» TASK: Transcribe the entries below with complete accuracy, excluding the pictures.

┌─ SUPPLIED DATA

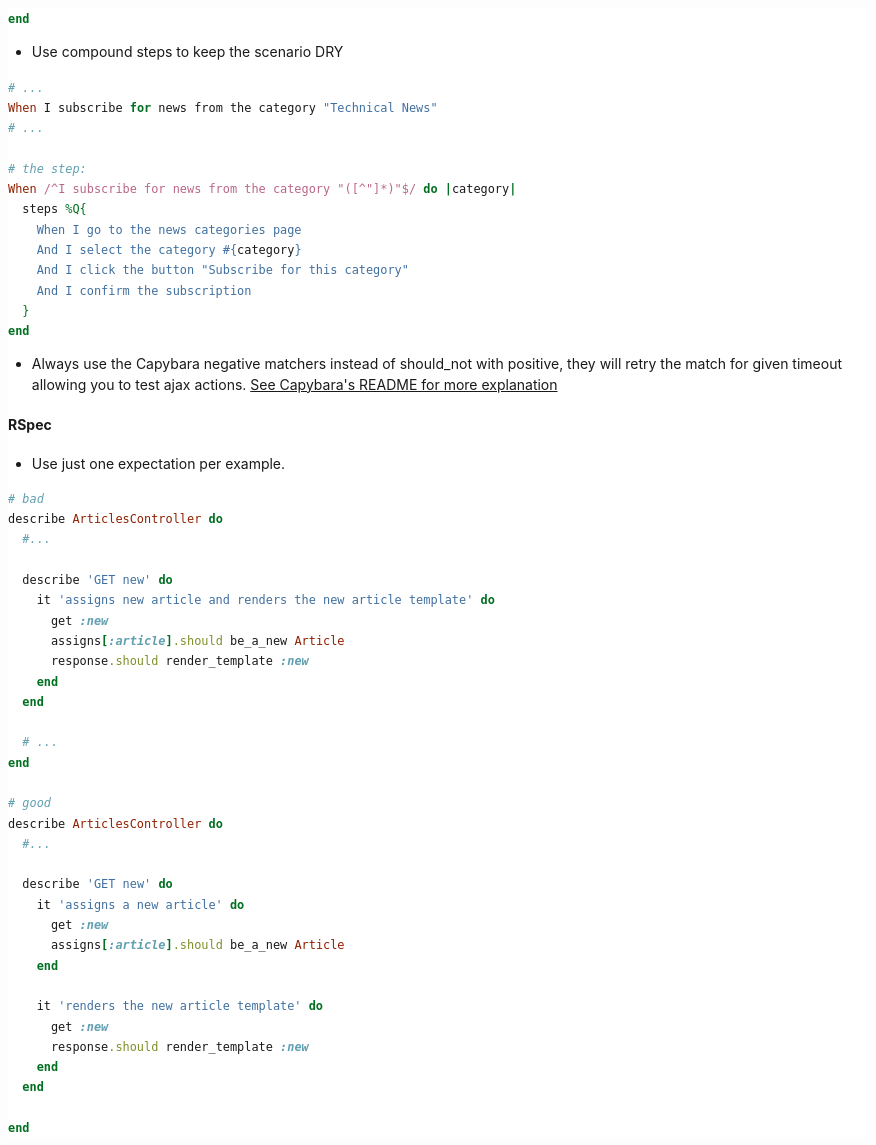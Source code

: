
 ``` ruby
end
```

* Use compound steps to keep the scenario DRY

``` ruby
# ...
When I subscribe for news from the category "Technical News"
# ...

# the step:
When /^I subscribe for news from the category "([^"]*)"$/ do |category|
  steps %Q{
    When I go to the news categories page
    And I select the category #{category}
    And I click the button "Subscribe for this category"
    And I confirm the subscription
  }
end
```
* Always use the Capybara negative matchers instead of should_not with positive,
they will retry the match for given timeout allowing you to test ajax actions.
[See Capybara's README for more explanation](https://github.com/jnicklas/capybara)

#### RSpec

* Use just one expectation per example.

``` ruby
# bad
describe ArticlesController do
  #...

  describe 'GET new' do
    it 'assigns new article and renders the new article template' do
      get :new
      assigns[:article].should be_a_new Article
      response.should render_template :new
    end
  end

  # ...
end

# good
describe ArticlesController do
  #...

  describe 'GET new' do
    it 'assigns a new article' do
      get :new
      assigns[:article].should be_a_new Article
    end

    it 'renders the new article template' do
      get :new
      response.should render_template :new
    end
  end

end
```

└─

» COMPLETED TASK:
Source code

:
 ``` ruby
end
```

* Use compound steps to keep the scenario DRY

``` ruby
# ...
When I subscribe for news from the category "Technical News"
# ...

# the step:
When /^I subscribe for news from the category "([^"]*)"$/ do |category|
  steps %Q{
    When I go to the news categories page
    And I select the category #{category}
    And I click the button "Subscribe for this category"
    And I confirm the subscription
  }
end
```
* Always use the Capybara negative matchers instead of should_not with positive,
they will retry the match for given timeout allowing you to test ajax actions.
[See Capybara's README for more explanation](https://github.com/jnicklas/capybara)

#### RSpec

* Use just one expectation per example.

``` ruby
# bad
describe ArticlesController do
  #...

  describe 'GET new' do
    it 'assigns new article and renders the new article template' do
      get :new
      assigns[:article].should be_a_new Article
      response.should render_template :new
    end
  end

  # ...
end

# good
describe ArticlesController do
  #...

  describe 'GET new' do
    it 'assigns a new article' do
      get :new
      assigns[:article].should be_a_new Article
    end

    it 'renders the new article template' do
      get :new
      response.should render_template :new
    end
  end

end
```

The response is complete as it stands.